--- START ---

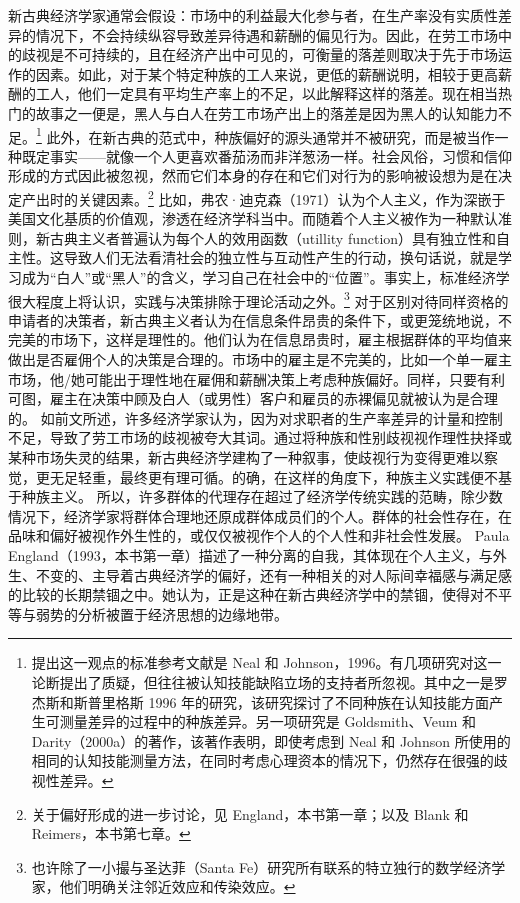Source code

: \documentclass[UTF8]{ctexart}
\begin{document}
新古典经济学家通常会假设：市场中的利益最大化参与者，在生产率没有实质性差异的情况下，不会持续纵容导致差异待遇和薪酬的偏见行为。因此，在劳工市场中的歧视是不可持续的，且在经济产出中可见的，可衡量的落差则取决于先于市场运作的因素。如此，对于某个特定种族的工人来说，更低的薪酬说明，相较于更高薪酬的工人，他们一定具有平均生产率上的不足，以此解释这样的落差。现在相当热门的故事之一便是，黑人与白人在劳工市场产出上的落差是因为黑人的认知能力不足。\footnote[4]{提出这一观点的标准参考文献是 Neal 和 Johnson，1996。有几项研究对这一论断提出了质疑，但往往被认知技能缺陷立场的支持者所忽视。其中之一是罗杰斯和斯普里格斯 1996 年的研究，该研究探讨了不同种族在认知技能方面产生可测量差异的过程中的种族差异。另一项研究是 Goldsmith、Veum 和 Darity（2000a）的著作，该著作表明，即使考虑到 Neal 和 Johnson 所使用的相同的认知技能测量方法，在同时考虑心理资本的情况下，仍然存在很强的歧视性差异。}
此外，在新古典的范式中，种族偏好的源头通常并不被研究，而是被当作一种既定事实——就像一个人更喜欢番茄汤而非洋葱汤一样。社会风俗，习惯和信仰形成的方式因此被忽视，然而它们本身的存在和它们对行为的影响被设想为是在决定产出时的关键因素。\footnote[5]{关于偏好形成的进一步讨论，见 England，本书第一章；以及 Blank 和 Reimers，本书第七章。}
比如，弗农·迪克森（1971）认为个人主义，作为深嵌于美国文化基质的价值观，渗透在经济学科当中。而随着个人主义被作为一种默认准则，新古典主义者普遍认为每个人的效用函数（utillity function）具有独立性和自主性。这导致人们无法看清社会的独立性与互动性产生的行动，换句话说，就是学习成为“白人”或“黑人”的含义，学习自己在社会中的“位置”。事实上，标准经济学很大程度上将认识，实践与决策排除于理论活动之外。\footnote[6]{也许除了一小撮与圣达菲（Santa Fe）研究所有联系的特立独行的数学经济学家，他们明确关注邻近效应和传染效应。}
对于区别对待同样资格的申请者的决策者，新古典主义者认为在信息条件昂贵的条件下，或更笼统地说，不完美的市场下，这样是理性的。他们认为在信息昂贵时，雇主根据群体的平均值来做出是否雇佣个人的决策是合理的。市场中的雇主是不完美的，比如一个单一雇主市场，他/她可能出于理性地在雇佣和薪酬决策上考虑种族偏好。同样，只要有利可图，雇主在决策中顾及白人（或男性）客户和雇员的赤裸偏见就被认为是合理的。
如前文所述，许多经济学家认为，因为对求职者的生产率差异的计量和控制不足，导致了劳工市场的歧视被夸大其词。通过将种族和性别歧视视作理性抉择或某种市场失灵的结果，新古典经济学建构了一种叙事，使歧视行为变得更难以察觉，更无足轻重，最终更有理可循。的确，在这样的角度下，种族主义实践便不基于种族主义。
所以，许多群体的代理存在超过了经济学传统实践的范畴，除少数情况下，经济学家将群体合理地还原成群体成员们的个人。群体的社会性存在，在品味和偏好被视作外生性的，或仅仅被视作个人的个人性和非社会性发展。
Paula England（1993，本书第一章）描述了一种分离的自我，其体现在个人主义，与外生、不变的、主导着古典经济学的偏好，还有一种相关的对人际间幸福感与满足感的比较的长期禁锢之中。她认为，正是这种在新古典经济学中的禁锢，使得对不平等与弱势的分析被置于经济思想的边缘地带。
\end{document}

--- END ---

**Exercise:**
Repeat each line, unchanged, from the line that contains "如前文所述，许多经济学家认为" to the end of the listing above.

**Solution for this task:**
如前文所述，许多经济学家认为，因为对求职者的生产率差异的计量和控制不足，导致了劳工市场的歧视被夸大其词。通过将种族和性别歧视视作理性抉择或某种市场失灵的结果，新古典经济学建构了一种叙事，使歧视行为变得更难以察觉，更无足轻重，最终更有理可循。的确，在这样的角度下，种族主义实践便不基于种族主义。
所以，许多群体的代理存在超过了经济学传统实践的范畴，除少数情况下，经济学家将群体合理地还原成群体成员们的个人。群体的社会性存在，在品味和偏好被视作外生性的，或仅仅被视作个人的个人性和非社会性发展。
Paula England（1993，本书第一章）描述了一种分离的自我，其体现在个人主义，与外生、不变的、主导着古典经济学的偏好，还有一种相关的对人际间幸福感与满足感的比较的长期禁锢之中。她认为，正是这种在新古典经济学中的禁锢，使得对不平等与弱势的分析被置于经济思想的边缘地带。
\end{document}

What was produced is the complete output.